Do you even care? Even if i say that i live in a nightmare?

You don’t show that you care.

Even if you see, that i live in a nightmare.

I’m walking alone, in the dark.

Nothing but a single spark.

That fade away, the closer i come.

Is this real life? where is it coming from?

Anxiety, is it a part of me?

I don’t know, one thing is sure.

I hate and love it at the same time.

Ofcourse, I talk about my OCD.

My biggest dream ever is to sing infront of a crowd.

On a big stage with spotlights on and drums so loud.
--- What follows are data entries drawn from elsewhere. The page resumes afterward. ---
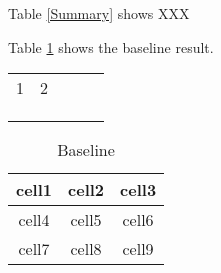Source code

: \documentclass{article}
\begin{document}
\listoftables
\clearpage

Table \ref{Summary} shows XXX

Table \ref{Baseline} shows the baseline result.


\begin{table}[]
\begin{tabular}{lllll}
 1& 2 &  &  &  \\
 &  &  &  &  \\
 &  &  &  &  \\
 &  &  &  & 
\end{tabular}
\end{table}

\begin{table}[h]
    \centering
    \begin{tabular}{|c| c| c| }
         \hline
         cell1 & cell2 & cell3 \\ 
         \hline
         cell4 & cell5 & cell6 \\  
         \hline
         cell7 & cell8 & cell9   \\
         \hline
    \end{tabular}
    \caption{Baseline}
    \label{Baseline}
\end{table}
\end{document}

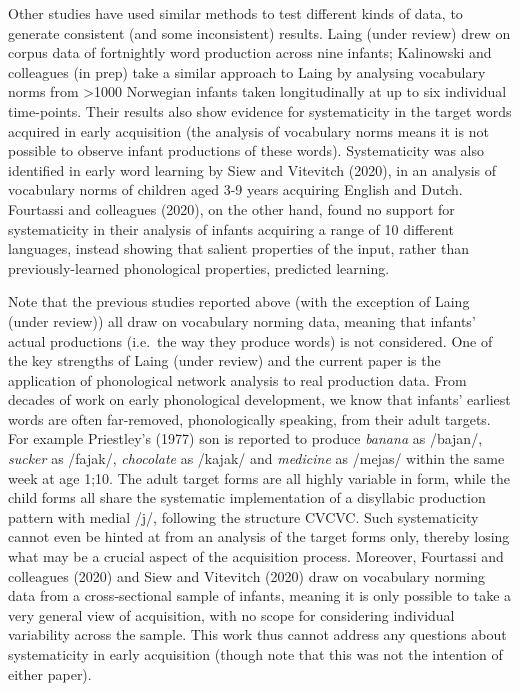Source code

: \documentclass[
  man]{apa6}
\begin{document}
Other studies have used similar methods to test different kinds of data, to generate consistent (and some inconsistent) results. Laing (under review) drew on corpus data of fortnightly word production across nine infants; Kalinowski and colleagues (in prep) take a similar approach to Laing by analysing vocabulary norms from \textgreater1000 Norwegian infants taken longitudinally at up to six individual time-points. Their results also show evidence for systematicity in the target words acquired in early acquisition (the analysis of vocabulary norms means it is not possible to observe infant productions of these words). Systematicity was also identified in early word learning by Siew and Vitevitch (2020), in an analysis of vocabulary norms of children aged 3-9 years acquiring English and Dutch. Fourtassi and colleagues (2020), on the other hand, found no support for systematicity in their analysis of infants acquiring a range of 10 different languages, instead showing that salient properties of the input, rather than previously-learned phonological properties, predicted learning.

Note that the previous studies reported above (with the exception of Laing (under review)) all draw on vocabulary norming data, meaning that infants' actual productions (i.e.~the way they produce words) is not considered. One of the key strengths of Laing (under review) and the current paper is the application of phonological network analysis to real production data. From decades of work on early phonological development, we know that infants' earliest words are often far-removed, phonologically speaking, from their adult targets. For example Priestley's (1977) son is reported to produce \emph{banana} as /bajan/, \emph{sucker} as /fajak/, \emph{chocolate} as /kajak/ and \emph{medicine} as /mejas/ within the same week at age 1;10. The adult target forms are all highly variable in form, while the child forms all share the systematic implementation of a disyllabic production pattern with medial /j/, following the structure CVCVC. Such systematicity cannot even be hinted at from an analysis of the target forms only, thereby losing what may be a crucial aspect of the acquisition process. Moreover, Fourtassi and colleagues (2020) and Siew and Vitevitch (2020) draw on vocabulary norming data from a cross-sectional sample of infants, meaning it is only possible to take a very general view of acquisition, with no scope for considering individual variability across the sample. This work thus cannot address any questions about systematicity in early acquisition (though note that this was not the intention of either paper).
\end{document}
Too scared to take a chance.

What do i have to lose? nothing, i wanna make people dance.

Listen to my story, every single thing that i got in my inventory.

I know that you are tired of reading my depressing shit.

I just need to get it out, every single bit before i quit..

 

Our love is withered.

I am drunk, can’t stop thinking about her.

Shit’s crazy, she is the only flower.

On the hill, i want to pick it up.

But it’s too beautiful to pick up and place it in a cup.

Then i kill it, curse it, destroy it’s beautiful life.

I’m sorry, can’t cut the flower down with a knife.

Rather leave it alone, try’na move on myself.

Want to see it growing free, not being on my shelf.

Getting crazy, now she has some other guy.

Love is something that you’ll never be able to buy.

Feel your heart bouncing around in your chest.

Butterflies in your stomach, you are my sunrise.

Sunset, clouds and even rain.

We were more than that, but all we did was complain.

We were not perfect, we’re never getting perfect.

What we learn now, is that our love is wrecked.

I will always love you, i hope that you’re ok.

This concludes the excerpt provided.